> **What the exercise asks**
Search the entries below for the word "matrix" and copy each line that has it.

> **Records from a data source**
++++++++

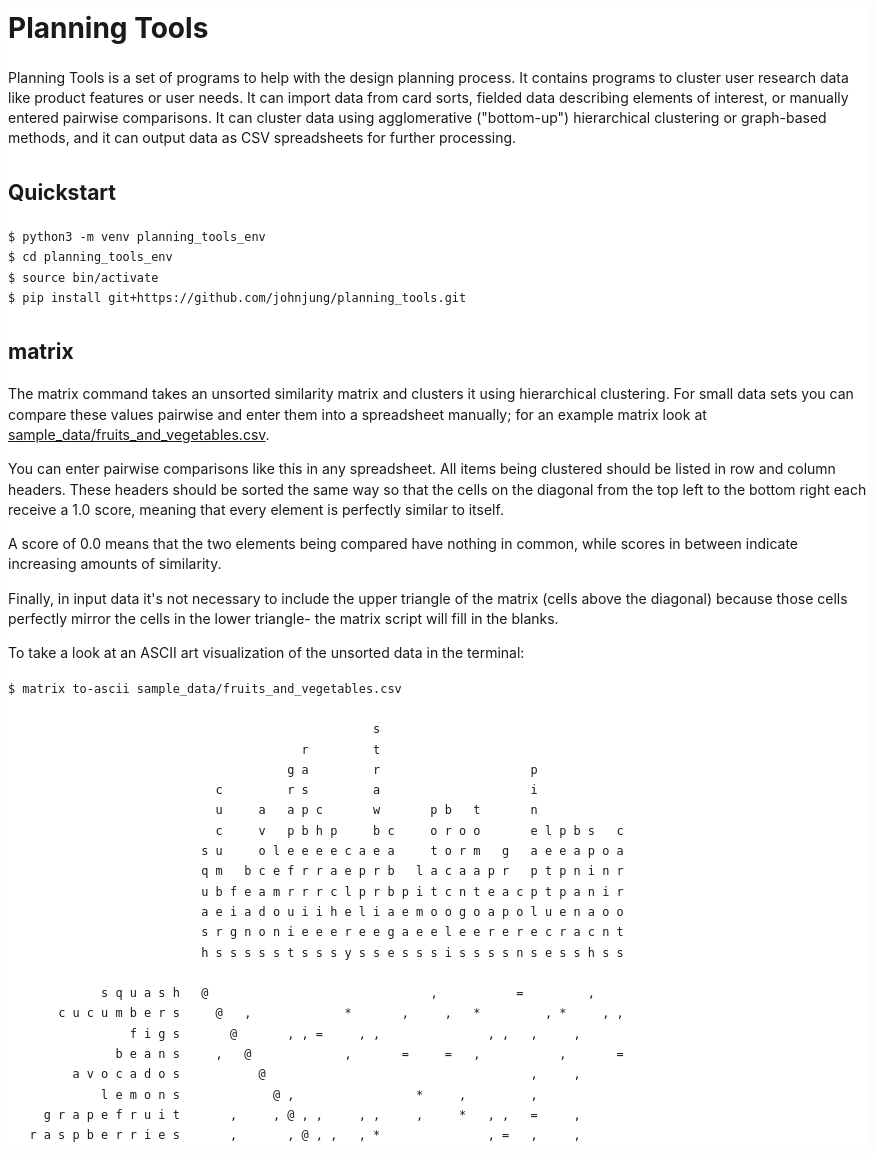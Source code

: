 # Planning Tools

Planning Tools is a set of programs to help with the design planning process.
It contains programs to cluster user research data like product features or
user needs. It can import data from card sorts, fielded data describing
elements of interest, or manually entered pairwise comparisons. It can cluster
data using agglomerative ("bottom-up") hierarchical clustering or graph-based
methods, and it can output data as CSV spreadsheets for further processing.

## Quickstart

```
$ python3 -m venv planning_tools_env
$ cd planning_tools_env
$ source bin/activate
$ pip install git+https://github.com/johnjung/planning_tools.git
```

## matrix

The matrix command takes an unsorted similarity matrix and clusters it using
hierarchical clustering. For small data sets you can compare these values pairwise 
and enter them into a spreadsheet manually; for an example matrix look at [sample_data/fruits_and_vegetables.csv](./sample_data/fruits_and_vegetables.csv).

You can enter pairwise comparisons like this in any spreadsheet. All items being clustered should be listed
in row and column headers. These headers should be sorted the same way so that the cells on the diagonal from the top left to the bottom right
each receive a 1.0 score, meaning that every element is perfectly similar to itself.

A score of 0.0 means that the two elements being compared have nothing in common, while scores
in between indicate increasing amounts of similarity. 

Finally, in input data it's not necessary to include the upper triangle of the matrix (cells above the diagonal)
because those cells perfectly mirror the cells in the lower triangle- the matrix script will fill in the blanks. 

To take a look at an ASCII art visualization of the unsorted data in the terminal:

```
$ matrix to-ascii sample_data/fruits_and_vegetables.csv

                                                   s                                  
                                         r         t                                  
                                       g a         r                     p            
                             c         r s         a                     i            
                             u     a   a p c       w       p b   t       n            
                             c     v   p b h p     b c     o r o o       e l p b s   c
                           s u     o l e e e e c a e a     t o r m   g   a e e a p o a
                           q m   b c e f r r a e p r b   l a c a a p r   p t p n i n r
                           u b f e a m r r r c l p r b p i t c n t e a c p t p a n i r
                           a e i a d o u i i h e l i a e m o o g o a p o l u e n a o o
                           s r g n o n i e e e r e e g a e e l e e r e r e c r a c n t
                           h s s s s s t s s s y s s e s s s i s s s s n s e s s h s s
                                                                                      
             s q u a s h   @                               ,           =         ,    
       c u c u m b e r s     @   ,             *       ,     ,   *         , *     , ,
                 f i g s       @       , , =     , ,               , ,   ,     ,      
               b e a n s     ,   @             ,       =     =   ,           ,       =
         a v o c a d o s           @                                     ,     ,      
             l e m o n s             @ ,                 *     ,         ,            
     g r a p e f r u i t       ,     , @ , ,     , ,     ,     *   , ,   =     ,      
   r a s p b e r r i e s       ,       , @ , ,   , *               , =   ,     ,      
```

++++++++

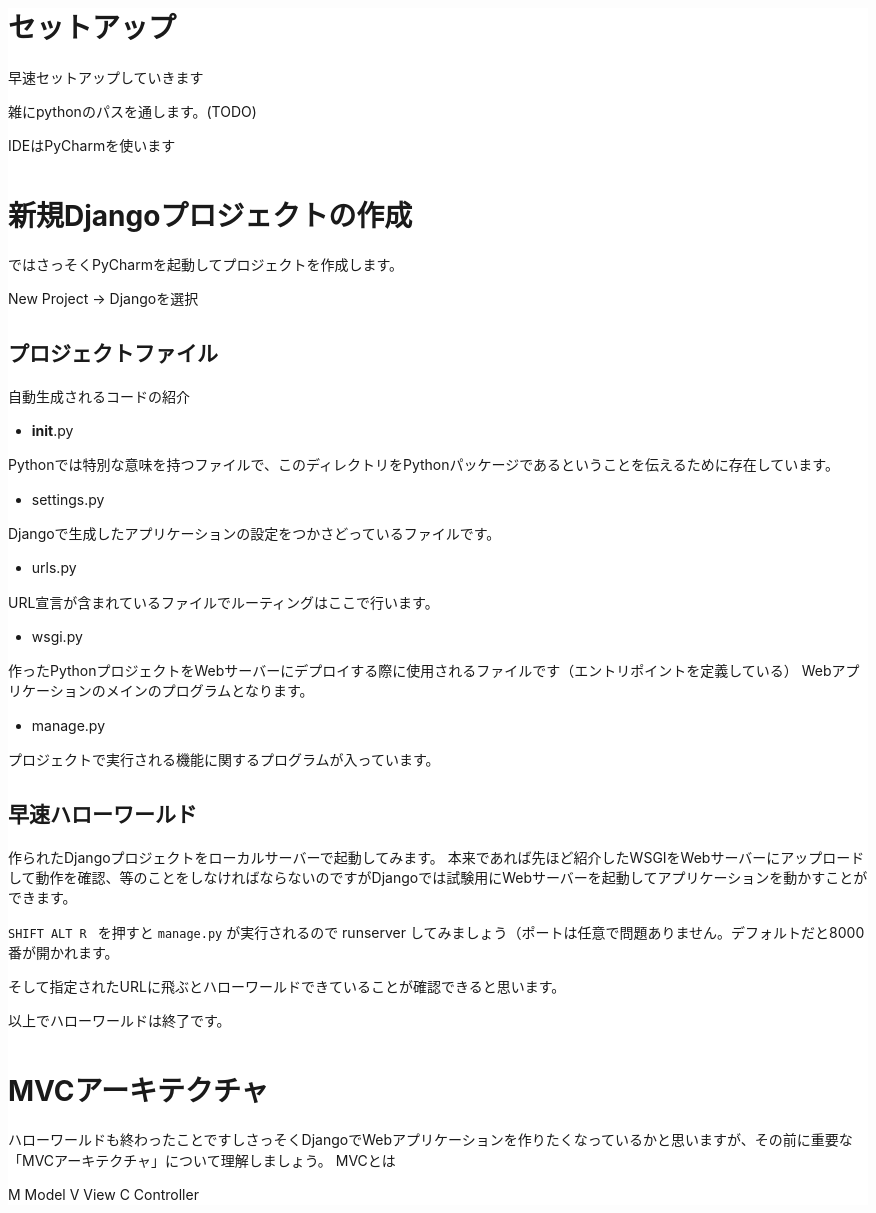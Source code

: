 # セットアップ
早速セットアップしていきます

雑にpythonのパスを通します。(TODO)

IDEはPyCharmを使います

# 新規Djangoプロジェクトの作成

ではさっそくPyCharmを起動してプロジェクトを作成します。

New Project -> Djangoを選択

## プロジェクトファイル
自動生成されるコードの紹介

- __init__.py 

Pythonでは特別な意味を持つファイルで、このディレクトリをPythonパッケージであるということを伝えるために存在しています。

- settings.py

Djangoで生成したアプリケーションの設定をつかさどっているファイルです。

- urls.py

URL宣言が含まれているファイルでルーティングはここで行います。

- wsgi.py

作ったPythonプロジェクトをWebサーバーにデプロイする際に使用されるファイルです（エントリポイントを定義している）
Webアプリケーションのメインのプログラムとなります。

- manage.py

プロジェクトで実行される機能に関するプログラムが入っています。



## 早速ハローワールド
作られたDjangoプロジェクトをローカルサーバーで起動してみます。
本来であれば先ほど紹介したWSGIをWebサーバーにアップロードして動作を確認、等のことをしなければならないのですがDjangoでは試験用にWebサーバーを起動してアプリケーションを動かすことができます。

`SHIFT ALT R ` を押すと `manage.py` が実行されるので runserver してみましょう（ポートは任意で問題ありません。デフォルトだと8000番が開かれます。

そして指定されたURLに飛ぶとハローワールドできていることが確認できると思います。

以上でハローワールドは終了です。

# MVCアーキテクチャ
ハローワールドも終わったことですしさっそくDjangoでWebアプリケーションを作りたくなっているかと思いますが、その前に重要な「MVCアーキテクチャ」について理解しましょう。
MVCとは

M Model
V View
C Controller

++++++++

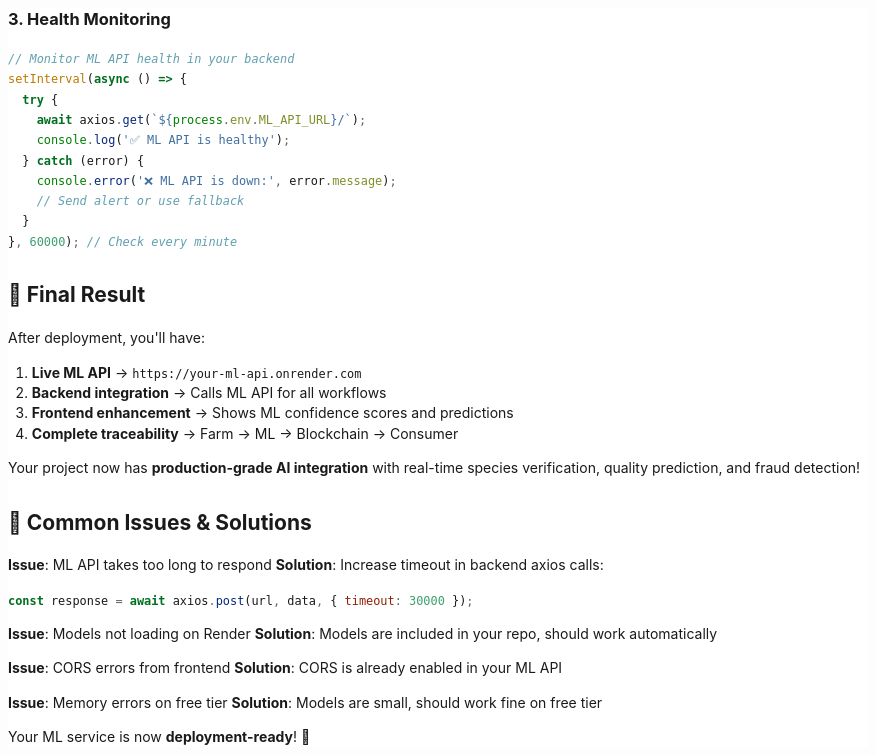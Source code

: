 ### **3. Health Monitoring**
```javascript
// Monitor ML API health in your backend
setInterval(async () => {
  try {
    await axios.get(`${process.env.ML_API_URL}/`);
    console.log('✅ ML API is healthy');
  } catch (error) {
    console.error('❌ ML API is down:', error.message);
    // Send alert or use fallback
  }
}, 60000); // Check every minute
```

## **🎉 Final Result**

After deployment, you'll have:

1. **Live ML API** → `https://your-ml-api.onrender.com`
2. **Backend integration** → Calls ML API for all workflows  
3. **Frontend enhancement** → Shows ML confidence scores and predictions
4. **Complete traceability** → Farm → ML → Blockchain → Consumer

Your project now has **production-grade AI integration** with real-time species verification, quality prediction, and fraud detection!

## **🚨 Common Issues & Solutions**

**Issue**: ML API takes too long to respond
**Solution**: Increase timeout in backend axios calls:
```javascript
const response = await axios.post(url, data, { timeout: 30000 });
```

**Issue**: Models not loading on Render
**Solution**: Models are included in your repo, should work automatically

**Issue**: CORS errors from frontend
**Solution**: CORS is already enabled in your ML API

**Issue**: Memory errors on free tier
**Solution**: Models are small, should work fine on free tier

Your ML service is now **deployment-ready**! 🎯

++++++++

> **Solution to this exercise**
## matrix
The matrix command takes an unsorted similarity matrix and clusters it using
and enter them into a spreadsheet manually; for an example matrix look at [sample_data/fruits_and_vegetables.csv](./sample_data/fruits_and_vegetables.csv).
Finally, in input data it's not necessary to include the upper triangle of the matrix (cells above the diagonal)
because those cells perfectly mirror the cells in the lower triangle- the matrix script will fill in the blanks. 
$ matrix to-ascii sample_data/fruits_and_vegetables.csv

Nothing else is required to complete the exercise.